Inhofe argues that AFRICOM has no assigned forces and has to compete with others for forces within the Pentagon’s global force management process.

And while the Army deployed a Brigade Combat Team to Africa as part of its Regionally Aligned Forces program in the recent past — which was successful in part when it came to building strategic partnerships — it “also negatively affected the allocated BCT’s readiness, especially for core missions such as full spectrum combat operations,” Inhofe said.

Because the new SFABs are designed for building strategic partnerships and “are manned appropriately without the need to leave most of the BCT at home station and deploying only the senior leadership of the BCT,” Inhofe writes, they would be appropriate for an AFRICOM deployment.

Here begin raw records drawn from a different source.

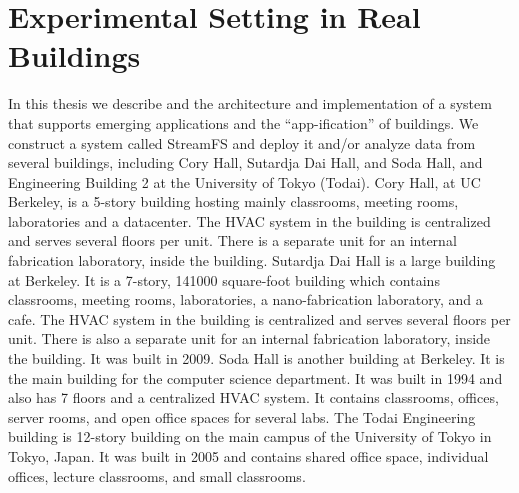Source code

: \section{Experimental Setting in Real Buildings}
In this thesis we describe and the architecture and implementation of a system that supports emerging applications and the ``app-ification''
of buildings.  We construct a system called StreamFS and deploy it and/or analyze data from several buildings, including
Cory Hall, Sutardja Dai Hall, and Soda Hall, and Engineering Building 2 at the University of Tokyo (Todai).
Cory Hall, at UC Berkeley, is a 5-story building hosting mainly classrooms, meeting rooms, laboratories and a datacenter.
The HVAC system in the building is centralized and serves several floors per unit.
There is a separate unit for an internal fabrication laboratory, inside the building.
Sutardja Dai Hall is a large building at Berkeley.  It is a 7-story, 141000 square-foot 
 building which contains classrooms, meeting rooms, laboratories, a nano-fabrication laboratory, and a cafe.
The HVAC system in the building is centralized and serves several floors per unit.
There is also a separate unit for an internal fabrication laboratory, inside the building.  It was built in 2009.
Soda Hall is another building at Berkeley.  It is the main building for the computer science department.
It was built in 1994 and also has 7 floors and a centralized HVAC system.  It contains classrooms, 
offices, server rooms, and open office spaces for several labs.
The Todai Engineering building is 12-story building on the main campus of the University of Tokyo in Tokyo, Japan.
It was built in 2005 and contains shared office space, individual offices, lecture classrooms, and small
classrooms.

Additionally, he says, “assigning an SFAB would also reduce the requirements of allocating a BCT and allow it to focus on its training and maintaining the highest levels of readiness to meet other [combatant command] requirements or operational plans.”

U.S. Army Africa has hosted hundreds of civil affairs and Special Forces troops in a bid to build security and deter extremist groups in the region.

The Army’s missions in Africa were pushed into the spotlight in October 2017 when four soldiers from 3rd Special Forces Group were killed in an enemy ambush in southwest Niger.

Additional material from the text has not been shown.